Lo sviluppo di un mercato dei prestiti composto da attori diversi dalle banche commerciali è stato un fattore positivo per lo sviluppo economico, modernizzando uno dei comparti meno sviluppati ma più importanti del credito verso le aziende, ma gli eccessi che lo avevano reso l’architrave del sistema rischiano adesso di spegnere ogni speranza di una veloce ripresa.

Il mercato dei “syndicate loans” e dei “leveraged loans” ha caratteristiche anomale rispetto a quello azionario od obbligazionario: si tratta di contratti dove un gruppo di intermediari finanziari si accorda per fornire direttamente linee di credito ad una azienda, dietro garanzie che possono esser eestremamente particolareggiate.

I prestiti in questioni non vengono standardizzati e frazionati come nel caso di azioni ed obbligazioni, dove ogni titolo costituisce un contratto non modificabile e rapidamente scambiabile; al contrario, è spesso possibile modificare i termini dei contratti in maniera flessibile, in modo da venire incontro alle necessità aziendali o dei creditori. In maniera altrettanto importante, i creditori hanno tradizionalmente diritto a maggiori garanzie per i propri crediti ed al diritto di sospendere l’erogazione dei prestiti nel caso le aziende non raggiungano determinati obiettivi; una forma di controllo presente, in maniera più debole, soltanto nelle obbligazioni speculative.

Sino a pochi anni fa, si trattava del mercato nel quale le banche frazionavano e si scambiavano il diritto di partecpiare alle linee di credito messe a disposizione delle maggiori aziende. L’ingresso degli hedge fund ha stravolto il mercato: la maggiore flessibilità nella costruzione di un prestito e le maggiori garanzie fornite, almeno all’inizio, rendevano lo strumento perfetto per un massiccio impiego della leva finanziaria. Di fatto, gli hedge fund prendevano a prestito denaro a breve dalle banche d’affari per investire in prestiti bancari alle imprese, disintermediando le banche stesse.

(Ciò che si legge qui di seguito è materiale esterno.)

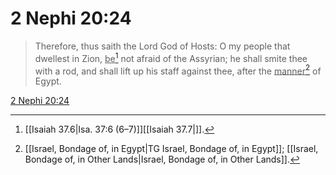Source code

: # 2 Nephi 20:24

> Therefore, thus saith the Lord God of Hosts: O my people that dwellest in Zion, <u>be</u>[^a] not afraid of the Assyrian; he shall smite thee with a rod, and shall lift up his staff against thee, after the <u>manner</u>[^b] of Egypt.

[2 Nephi 20:24](https://www.churchofjesuschrist.org/study/scriptures/bofm/2-ne/20?lang=eng&id=p24#p24)


[^a]: [[Isaiah 37.6|Isa. 37:6 (6–7)]][[Isaiah 37.7|]].  
[^b]: [[Israel, Bondage of, in Egypt|TG Israel, Bondage of, in Egypt]]; [[Israel, Bondage of, in Other Lands|Israel, Bondage of, in Other Lands]].  
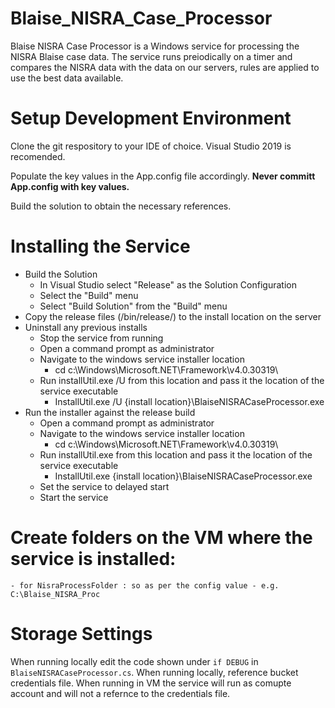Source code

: # Blaise_NISRA_Case_Processor

Blaise NISRA Case Processor is a Windows service for processing the NISRA Blaise case data. The service runs preiodically on a timer and compares the NISRA data with the data on our servers, rules are applied to use the best data available.

# Setup Development Environment

Clone the git respository to your IDE of choice. Visual Studio 2019 is recomended.

Populate the key values in the App.config file accordingly. **Never committ App.config with key values.**

Build the solution to obtain the necessary references.

# Installing the Service

  - Build the Solution
    - In Visual Studio select "Release" as the Solution Configuration
    - Select the "Build" menu
    - Select "Build Solution" from the "Build" menu
  - Copy the release files (/bin/release/) to the install location on the server
  - Uninstall any previous installs
    - Stop the service from running
    - Open a command prompt as administrator
    - Navigate to the windows service installer location
      - cd c:\Windows\Microsoft.NET\Framework\v4.0.30319\
    - Run installUtil.exe /U from this location and pass it the location of the service executable
      - InstallUtil.exe /U {install location}\BlaiseNISRACaseProcessor.exe
  - Run the installer against the release build
    - Open a command prompt as administrator
    - Navigate to the windows service installer location
      - cd c:\Windows\Microsoft.NET\Framework\v4.0.30319\
    - Run installUtil.exe from this location and pass it the location of the service executable
      - InstallUtil.exe {install location}\BlaiseNISRACaseProcessor.exe
    - Set the service to delayed start
    - Start the service

# Create folders on the VM where the service is installed:

    - for NisraProcessFolder : so as per the config value - e.g. C:\Blaise_NISRA_Proc

# Storage Settings

When running locally edit the code shown under `if DEBUG` in `BlaiseNISRACaseProcessor.cs`. When running locally, reference bucket credentials file. When running in VM the service will run as comupte account and will not a refernce to the credentials file.
  
    
    
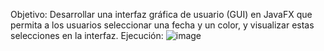 Objetivo: Desarrollar una interfaz gráfica de usuario (GUI) en JavaFX que permita a los usuarios seleccionar una fecha y un color, y visualizar estas selecciones en la interfaz.
Ejecución:
![image](https://github.com/danilomdza/Control/assets/162849123/e0ac52a9-19fa-40de-8b9b-f101fb956cbc)
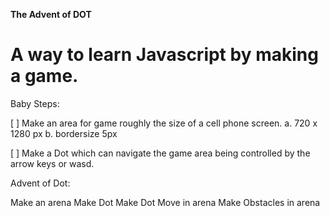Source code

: **The Advent of DOT**


# A way to learn Javascript by making a game.




Baby Steps:

[ ] Make an area for game roughly the size of a cell phone screen.
   a. 720 x 1280 px
   b. bordersize 5px

[ ] Make a Dot which can navigate the game area being controlled by the arrow keys or wasd.




Advent of Dot:

   Make an arena
   Make Dot
   Make Dot Move in arena
   Make Obstacles in arena
   
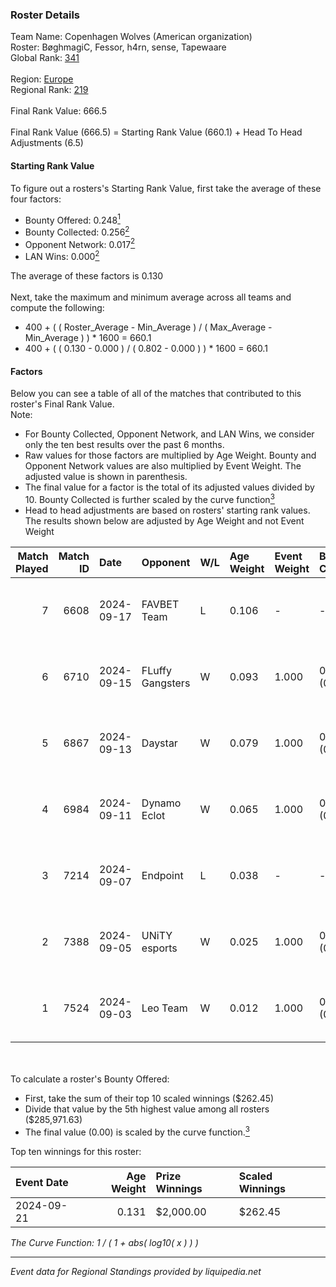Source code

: ### Roster Details<br />
Team Name: Copenhagen Wolves (American organization)<br />
Roster: BøghmagiC, Fessor, h4rn, sense, Tapewaare<br />
Global Rank: [341](../../standings_global_2025_02_28.md)<br />
<br />
Region: [Europe]( ../../standings_europe_2025_02_28.md)<br />
Regional Rank: [219]( ../../standings_europe_2025_02_28.md)<br />
<br />
Final Rank Value:  666.5<br />
<br />
Final Rank Value (666.5) = Starting Rank Value (660.1) + Head To Head Adjustments (6.5)<br />

#### Starting Rank Value<br />
To figure out a rosters's Starting Rank Value, first take the average of these four factors:<br />
- Bounty Offered: 0.248[<sup>1</sup>](#table2)
- Bounty Collected: 0.256[<sup>2</sup>](#table1)
- Opponent Network: 0.017[<sup>2</sup>](#table1)
- LAN Wins: 0.000[<sup>2</sup>](#table1)

The average of these factors is 0.130<br />
<br />
Next, take the maximum and minimum average across all teams and compute the following:<br />
- 400 + ( ( Roster_Average - Min_Average ) / ( Max_Average - Min_Average ) ) * 1600 = 660.1
- 400 + ( ( 0.130 - 0.000 ) / ( 0.802 - 0.000 ) ) * 1600 = 660.1


#### Factors<br />
Below you can see a table of all of the matches that contributed to this roster's Final Rank Value.<br />
Note:<br />

- For Bounty Collected, Opponent Network, and LAN Wins, we consider only the ten best results over the past 6 months.
- Raw values for those factors are multiplied by Age Weight. Bounty and Opponent Network values are also multiplied by Event Weight. The adjusted value is shown in parenthesis.
- The final value for a factor is the total of its adjusted values divided by 10. Bounty Collected is further scaled by the curve function[<sup>3</sup>](#curveFunction)
- Head to head adjustments are based on rosters' starting rank values. The results shown below are adjusted by Age Weight and not Event Weight
<span id="table1"></span><br />


| Match Played | Match ID | Date       | Opponent         | W/L | Age Weight | Event Weight | Bounty Collected | Opponent Network | LAN Wins  | H2H Adj. | Roster                                    |
| -: | -: | :- | :- | :- | :- | :- | :- | :- | :- | -: | :- |
|            7 |     6608 | 2024-09-17 | FAVBET Team      | L   | 0.106      | -            | -                | -                | -         |    -0.17 | BøghmagiC, Fessor, h4rn, sense, Tapewaare |
|            6 |     6710 | 2024-09-15 | FLuffy Gangsters | W   | 0.093      | 1.000        | 0.017 (0.002)    | 1.000 (0.093)    | 0 (0.000) |     2.46 | BøghmagiC, Fessor, h4rn, sense, Tapewaare |
|            5 |     6867 | 2024-09-13 | Daystar          | W   | 0.079      | 1.000        | 0.000 (0.000)    | 0.147 (0.012)    | 0 (0.000) |     1.40 | BøghmagiC, Fessor, h4rn, sense, Tapewaare |
|            4 |     6984 | 2024-09-11 | Dynamo Eclot     | W   | 0.065      | 1.000        | 0.151 (0.010)    | 0.759 (0.049)    | 0 (0.000) |     2.00 | BøghmagiC, Fessor, h4rn, sense, Tapewaare |
|            3 |     7214 | 2024-09-07 | Endpoint         | L   | 0.038      | -            | -                | -                | -         |    -0.23 | BøghmagiC, Fessor, h4rn, sense, Tapewaare |
|            2 |     7388 | 2024-09-05 | UNiTY esports    | W   | 0.025      | 1.000        | 0.030 (0.001)    | 0.447 (0.011)    | 0 (0.000) |     0.70 | BøghmagiC, Fessor, h4rn, sense, Tapewaare |
|            1 |     7524 | 2024-09-03 | Leo Team         | W   | 0.012      | 1.000        | 0.031 (0.000)    | 0.618 (0.008)    | 0 (0.000) |     0.34 | BøghmagiC, Fessor, h4rn, sense, Tapewaare |

<br />
<span id="table2"></span><br />
To calculate a roster's Bounty Offered:<br />

- First, take the sum of their top 10 scaled winnings ($262.45)
- Divide that value by the 5th highest value among all rosters ($285,971.63)
- The final value (0.00) is scaled by the curve function.[<sup>3</sup>](#curveFunction)

Top ten winnings for this roster:<br />

| Event Date | Age Weight | Prize Winnings | Scaled Winnings |
| :- | -: | :- | :- |
| 2024-09-21 |      0.131 | $2,000.00      | $262.45         |


<span id="curveFunction"></span>_The Curve Function: 1 / ( 1 + abs( log10( x ) ) )_<br />

---
_Event data for Regional Standings provided by liquipedia.net_<br />
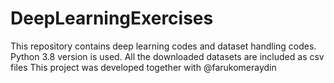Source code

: # DeepLearningExercises
This repository contains deep learning codes and dataset handling codes.
Python 3.8 version is used. All the downloaded datasets are included as csv files
This project was developed together with @farukomeraydin 
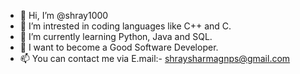 - 👋 Hi, I’m @shray1000
- 👀 I’m intrested in coding languages like C++ and C. 
- 🌱 I’m currently learning Python, Java and SQL.
- 💞️ I want to become a Good Software Developer.
- 📫 You can contact me via E.mail:- shraysharmagnps@gmail.com

<!---
shray1000/shray1000 is a ✨ special ✨ repository because its `README.md` (this file) appears on your GitHub profile.
You can click the Preview link to take a look at your changes.
--->
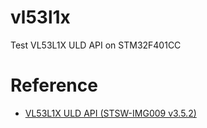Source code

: # vl53l1x
Test VL53L1X ULD API on STM32F401CC

# Reference
- [VL53L1X ULD API (STSW-IMG009 v3.5.2)](https://www.st.com/en/embedded-software/stsw-img009.html)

Inizialmente, il gioco è stato abbastanza semplice: la competenza finanziaria, l’approccio dinamico e l’appetito per il rischio delgi hedge fund hanno portato ad un notevole dinamismo e ad una espansione del credito. Se ne sono giovati soprattutto i fondi di private equity, che hanno sottoscritto prestiti sempre più massicci per acquistar aziende quotate, senza dover emettere per questo bond che sarebbero comunque stati almeno parzialmente sotto l’occhio del pubblico, oltre che maggiormente costosi in termini di tassi d’interesse da corrispondere agli investitori, a causa delle minori garanzie normalmente concesse.

L’innovazione finanziaria, ad un certo punto, è stata tuttavia portata all’eccesso: il mercato azionario è salito così tanto, anche a causa dell’ingente acquisto di azioni quotate da parte dei fondi di private equity, che ne hanno ridotto le dimensioni, utilizzando fondi a prestito. La salita delle quotazioni ha permesso una bolla: il ritorno economico delle operazioni di private equity era garantito soprattutto dalla salita del mercato e non più solo dalle abilità di gestione dei partner dei fondi; la domanda per il debito emesso per tali operazioni, apparentemente infallibili, era tale da permettere ai debitori di ridurre sempre più le garanzie richieste ed i rendimenti offerti.

Il risultato è che il mercato dei prestiti è stato il polmone finanziario sia del boom del private equity che di quello, in generale, del mercato azionario: in ognuna delle precedenti battute d’arresto, la possibilità di reperire risorse su tale mercato ha sempre permesso di ripartire. In ogni caso, il mercato dei prestiti sindacati ha continuato a fornire liquidità a spread molto convenienti all’intero comparto aziendale.

In questi giorni, per la prima volta, è chiaro che anche questo mercato è in una crisi persino peggiore di quella della scorsa estate: si susseguono voci di liquidazioni di ingenti portafogli di prestiti, mentre cresce la consapevolezza che i dati storici sulla “superiorità” dello strumento potrebbero essere eccessivamente ottimisti, per molti dei prestiti più recenti.